Young minds collaborate to solve global challenges in Nepal

The International Space Apps Challenge (ISAC) hackathon was held in Kathmandu for the fourth time from 23 to 24 April 2016. The event was organized by SERVIR Hindu Kush Himalaya programme of ICIMOD and the Renewable Energy for Rural Livelihood (RERL) programme of the Alternative Energy Promotion Centre (AEPC) in collaboration with YoungInnovations. It was supported by Robotics Association of Nepal (RAN), Women Leaders in Technology (WLIT) and CSIT Association of Nepal (CSITAN).

 This year the hackathon was held in more than 160 locations around the world. The event brought together young and creative minds to find innovative solutions to global challenges.

 The International Space Apps Challenge is an international mass collaboration focused on space exploration that takes place over 48 hours in cities around the world. The event embraces collaborative problem solving with the goal of producing relevant open-source solutions to address global needs applicable to both life on Earth and life in space. This was the fifth time it was organized worldwide. This year there were over 28 challenges in six areas: Technology, Aeronautics, Space Station, Solar System, Earth, and Journey to Mars. NASA is leading this global collaboration along with a number of government collaborators and around 200 local organizing teams across the globe. In addition to the global challenges, RERL/AEPC and ICIMOD provided six local challenges. The challenges focused on finding innovative ways to improve the energy sector and disaster prevention in Nepal.

This year we had 63 participants (53 male and 10 female) in ISAC Kathmandu. They included beginners as well as experts in the field of technology. The participants formed 16 teams; 10 of them worked on global challenges while the remaining 6 addressed the local challenges.

 This year ‘Smart Nepali’, ‘API’ and ‘Visually (IM)paired’ won the first, second and third prizes respectively. The prizes were worth NPR 30,000, NPR 20,000, and NPR 10,000 respectively. Team ‘Smart Nepali’ worked on the local challenge set by ICIMOD, which involved developing a prototype system for landslide early warning detection. Team ‘API’ developed an easy-to-use mobile-based offline data collection survey tool – a challenge set by RERL/AEPC. Team ‘Visually (IM)paired’ came up with a hardware gadget – a glove that can assist visually impaired people in reading, typing and navigation.

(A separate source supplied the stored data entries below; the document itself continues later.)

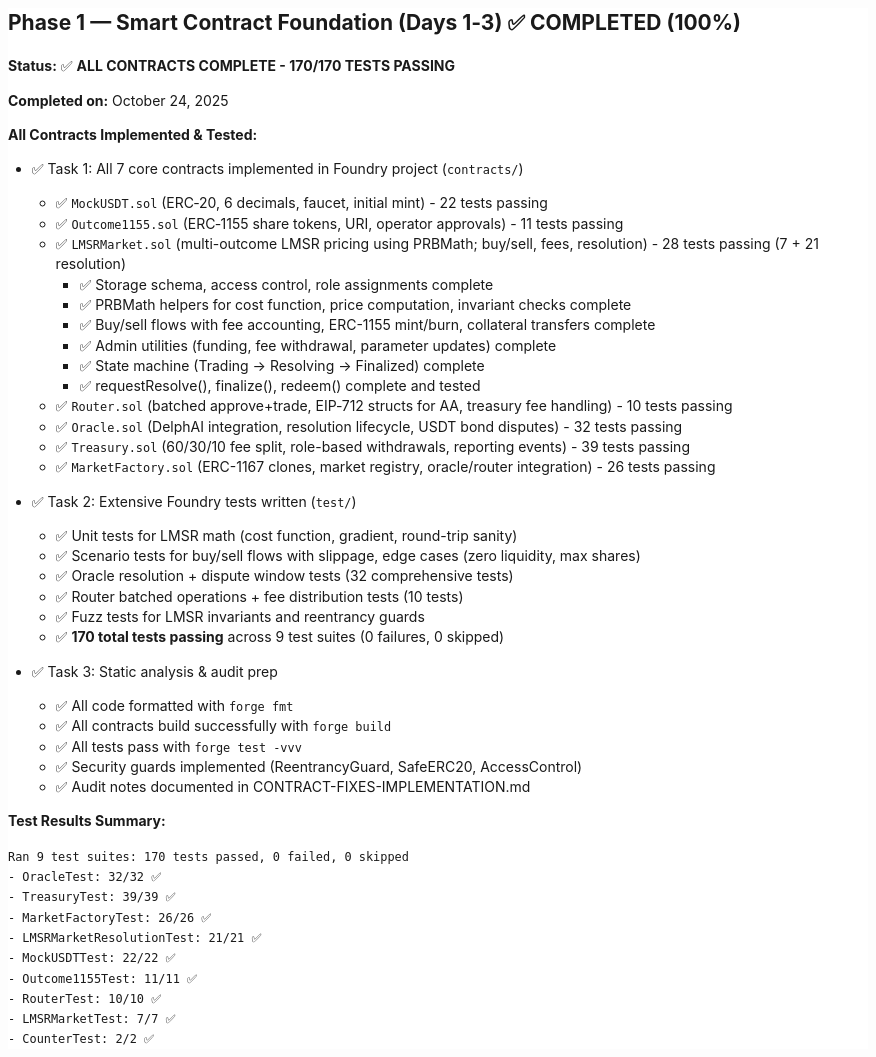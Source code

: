 ## Phase 1 — Smart Contract Foundation (Days 1‑3) ✅ COMPLETED (100%)

**Status:** ✅ **ALL CONTRACTS COMPLETE - 170/170 TESTS PASSING**

**Completed on:** October 24, 2025

**All Contracts Implemented & Tested:**
- ✅ Task 1: All 7 core contracts implemented in Foundry project (`contracts/`)
  - ✅ `MockUSDT.sol` (ERC‑20, 6 decimals, faucet, initial mint) - 22 tests passing
  - ✅ `Outcome1155.sol` (ERC‑1155 share tokens, URI, operator approvals) - 11 tests passing
  - ✅ `LMSRMarket.sol` (multi-outcome LMSR pricing using PRBMath; buy/sell, fees, resolution) - 28 tests passing (7 + 21 resolution)
    - ✅ Storage schema, access control, role assignments complete
    - ✅ PRBMath helpers for cost function, price computation, invariant checks complete
    - ✅ Buy/sell flows with fee accounting, ERC-1155 mint/burn, collateral transfers complete
    - ✅ Admin utilities (funding, fee withdrawal, parameter updates) complete
    - ✅ State machine (Trading → Resolving → Finalized) complete
    - ✅ requestResolve(), finalize(), redeem() complete and tested
  - ✅ `Router.sol` (batched approve+trade, EIP‑712 structs for AA, treasury fee handling) - 10 tests passing
  - ✅ `Oracle.sol` (DelphAI integration, resolution lifecycle, USDT bond disputes) - 32 tests passing
  - ✅ `Treasury.sol` (60/30/10 fee split, role-based withdrawals, reporting events) - 39 tests passing
  - ✅ `MarketFactory.sol` (ERC-1167 clones, market registry, oracle/router integration) - 26 tests passing

- ✅ Task 2: Extensive Foundry tests written (`test/`)
  - ✅ Unit tests for LMSR math (cost function, gradient, round-trip sanity)
  - ✅ Scenario tests for buy/sell flows with slippage, edge cases (zero liquidity, max shares)
  - ✅ Oracle resolution + dispute window tests (32 comprehensive tests)
  - ✅ Router batched operations + fee distribution tests (10 tests)
  - ✅ Fuzz tests for LMSR invariants and reentrancy guards
  - ✅ **170 total tests passing** across 9 test suites (0 failures, 0 skipped)

- ✅ Task 3: Static analysis & audit prep
  - ✅ All code formatted with `forge fmt`
  - ✅ All contracts build successfully with `forge build`
  - ✅ All tests pass with `forge test -vvv`
  - ✅ Security guards implemented (ReentrancyGuard, SafeERC20, AccessControl)
  - ✅ Audit notes documented in CONTRACT-FIXES-IMPLEMENTATION.md

**Test Results Summary:**
```
Ran 9 test suites: 170 tests passed, 0 failed, 0 skipped
- OracleTest: 32/32 ✅
- TreasuryTest: 39/39 ✅
- MarketFactoryTest: 26/26 ✅
- LMSRMarketResolutionTest: 21/21 ✅
- MockUSDTTest: 22/22 ✅
- Outcome1155Test: 11/11 ✅
- RouterTest: 10/10 ✅
- LMSRMarketTest: 7/7 ✅
- CounterTest: 2/2 ✅
```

 Teams ‘Visually (IM)paired’ and ‘Kaaikaas’ have been nominated for Global Judging this year. ‘First Attempt’ won the People’s Choice Award and has also been nominated for the International People’s Choice Award. The team developed a smartphone app and a website that provide livelihood-related information and resources.Kaaikaas has built a simulated 3D model of Mars terrain which can be viewed using VR gears like Google cardboard.

Eklabya Sharma, Director of Programme Operations at ICIMOD, said the hackathon encouraged young minds to find creative solutions to challenges faced by our society. He expressed his interest in supporting relevant proposals in areas that ICIMOD works in, such as climate change and disaster response. Satish Gautam, National Programme Manager at RERL/AEPC, shared his enthusiasm for collaborating with the teams to come up with innovative solutions to problems in Nepal. Bibhusan Bista, CEO of YoungInnovations, expressed his appreciation for the public-private partnership that had made the event possible and encouraged participants to utilise the opportunity for a bigger and better purpose.